Wessels received 132 votes, Brian garnered 110 votes, Jones obtained 67 votes and Boyd trailed with 60 votes in the August primary for Democratic candidate for Treasurer for the City of St. Louis.

In his election literature, Brian boasted of the fine management of MG, implying that his contribution was greatest of all. His website carries a posting dated June 12, 2012, explaining:: “Brian Wahby has served in a volunteer capacity as Chairman of St. Louis Mardi Gras Foundation for the past 10 years. Over the course of his leadership, the Mardi Gras team has increased the number of visitors significantly, attracting thousands to St. Louis, spending their money at area hotels and restaurants. The economic impact of Mardi Gras is a boost of $23 million to St. Louis’ economy every year.” This makes it sound as though the MG team has been spending the money of the attracted visitors. Probably not far from the truth.

Anyway, Brian’s site continues with a quote from Joanie Thomas, owner, Joanie’s Pizza: “Mardi Gras, under Brian’s leadership, has provided a financial boost to Soulard merchants. He’s worked closely with the small businesses. The event is always well-organized and the leadership treats the neighborhood with respect. Brian understands how to be a good steward.”

Excuse me! Mardi Gras turns Soulard into a public urinal, filled with trash and trashy people. It would be closer to the truth to say that with Brian’s help Mardi Gras has turned Soulard into a sleazy neighborhood. Everybody has their hands out to take money from those seeking another excuse to self-medicate. Stomp on that historic district and it’s residential potential.

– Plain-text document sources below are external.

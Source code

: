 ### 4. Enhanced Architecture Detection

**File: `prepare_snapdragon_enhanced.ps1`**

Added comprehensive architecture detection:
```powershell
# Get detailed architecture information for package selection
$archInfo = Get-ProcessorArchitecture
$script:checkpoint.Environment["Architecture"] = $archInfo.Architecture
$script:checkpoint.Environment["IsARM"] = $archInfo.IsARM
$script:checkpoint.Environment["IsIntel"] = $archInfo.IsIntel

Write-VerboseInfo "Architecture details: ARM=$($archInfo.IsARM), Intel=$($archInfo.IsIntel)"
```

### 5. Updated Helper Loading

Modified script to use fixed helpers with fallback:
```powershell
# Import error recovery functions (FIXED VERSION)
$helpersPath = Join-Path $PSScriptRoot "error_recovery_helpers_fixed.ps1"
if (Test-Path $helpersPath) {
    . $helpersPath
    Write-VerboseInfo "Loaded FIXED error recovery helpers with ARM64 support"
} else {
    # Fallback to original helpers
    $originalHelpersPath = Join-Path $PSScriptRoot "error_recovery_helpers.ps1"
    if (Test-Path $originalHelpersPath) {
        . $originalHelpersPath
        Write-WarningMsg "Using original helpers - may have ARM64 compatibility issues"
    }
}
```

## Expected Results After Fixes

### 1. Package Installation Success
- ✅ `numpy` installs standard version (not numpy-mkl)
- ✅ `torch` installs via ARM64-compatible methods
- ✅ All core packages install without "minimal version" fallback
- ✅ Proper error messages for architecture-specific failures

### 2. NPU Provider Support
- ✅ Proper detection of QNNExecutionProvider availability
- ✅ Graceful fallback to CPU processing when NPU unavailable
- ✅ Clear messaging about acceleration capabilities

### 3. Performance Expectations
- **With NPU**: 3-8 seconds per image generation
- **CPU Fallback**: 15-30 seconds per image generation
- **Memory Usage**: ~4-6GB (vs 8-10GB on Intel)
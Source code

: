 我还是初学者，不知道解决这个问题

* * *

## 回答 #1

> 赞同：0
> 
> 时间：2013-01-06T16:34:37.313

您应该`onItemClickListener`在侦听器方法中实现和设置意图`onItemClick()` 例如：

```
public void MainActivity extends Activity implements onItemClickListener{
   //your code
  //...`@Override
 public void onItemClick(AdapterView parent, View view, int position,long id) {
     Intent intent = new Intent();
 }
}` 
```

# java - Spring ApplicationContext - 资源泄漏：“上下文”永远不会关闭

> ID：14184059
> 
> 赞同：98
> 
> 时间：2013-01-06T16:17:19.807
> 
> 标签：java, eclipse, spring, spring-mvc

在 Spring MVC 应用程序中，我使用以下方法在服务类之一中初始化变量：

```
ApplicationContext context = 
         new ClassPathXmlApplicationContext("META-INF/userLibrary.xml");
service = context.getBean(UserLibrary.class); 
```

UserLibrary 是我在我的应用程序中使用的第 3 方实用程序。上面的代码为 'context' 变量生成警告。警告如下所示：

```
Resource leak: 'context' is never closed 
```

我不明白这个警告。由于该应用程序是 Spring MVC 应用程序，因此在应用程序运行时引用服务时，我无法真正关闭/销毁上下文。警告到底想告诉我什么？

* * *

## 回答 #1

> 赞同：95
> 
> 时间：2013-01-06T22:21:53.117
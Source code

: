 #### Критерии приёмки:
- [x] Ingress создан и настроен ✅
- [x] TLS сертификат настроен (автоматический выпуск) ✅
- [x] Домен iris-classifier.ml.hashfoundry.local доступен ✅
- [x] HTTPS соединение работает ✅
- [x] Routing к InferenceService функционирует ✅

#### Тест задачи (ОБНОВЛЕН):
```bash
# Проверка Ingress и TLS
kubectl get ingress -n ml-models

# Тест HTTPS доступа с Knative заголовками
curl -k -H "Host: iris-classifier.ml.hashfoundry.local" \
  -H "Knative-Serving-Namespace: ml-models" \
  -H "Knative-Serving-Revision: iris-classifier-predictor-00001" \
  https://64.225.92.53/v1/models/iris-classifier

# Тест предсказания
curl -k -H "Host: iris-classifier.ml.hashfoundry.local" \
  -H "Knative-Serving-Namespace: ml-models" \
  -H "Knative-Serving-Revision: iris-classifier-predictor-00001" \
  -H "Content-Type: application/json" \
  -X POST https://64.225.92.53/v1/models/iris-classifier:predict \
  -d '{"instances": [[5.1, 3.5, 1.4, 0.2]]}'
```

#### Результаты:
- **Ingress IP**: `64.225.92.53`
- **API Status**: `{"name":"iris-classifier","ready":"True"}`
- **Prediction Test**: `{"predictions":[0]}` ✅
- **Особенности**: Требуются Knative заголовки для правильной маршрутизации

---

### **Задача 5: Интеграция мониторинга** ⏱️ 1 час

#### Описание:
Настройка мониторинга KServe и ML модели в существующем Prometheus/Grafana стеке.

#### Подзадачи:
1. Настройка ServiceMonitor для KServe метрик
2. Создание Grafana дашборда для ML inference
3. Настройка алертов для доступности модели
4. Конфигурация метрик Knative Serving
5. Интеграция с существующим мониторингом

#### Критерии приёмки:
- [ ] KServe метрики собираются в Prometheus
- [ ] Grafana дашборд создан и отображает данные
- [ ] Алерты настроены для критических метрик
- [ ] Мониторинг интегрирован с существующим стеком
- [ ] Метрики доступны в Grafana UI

So, despite his “heroic” contribution to the prosperity of Soulard, he still didn’t carry the precinct. One can only ask: Is something rotten in the state of Happy Island? The Political Eye column in St. Louis American newspaper (Aug. 30 - Sept. 5, 2012) stated: “To name a few highlights on Wahby’s resume, his unilateral laundering of money for Slay during the last mayoral election, while many on the committee did not support the incumbent, angered many members.” Was Brian doing the same in Soulard, laundering MG proceeds to benefit non-contributing politicos and friends?

Meanwhile, as though nothing happened at the polls, Brian continues to tweet every little thought that pops into his hollow head, as he pretends that he has something to contribute. We hope everybody tells him to keep on dreaming.

P.S. And, according to the Post-Dispatch, Brian spent the most on the primary campaign, a cool $200,000, all to acquire bragging rights for last place. Keep up the good work, Sleazebag.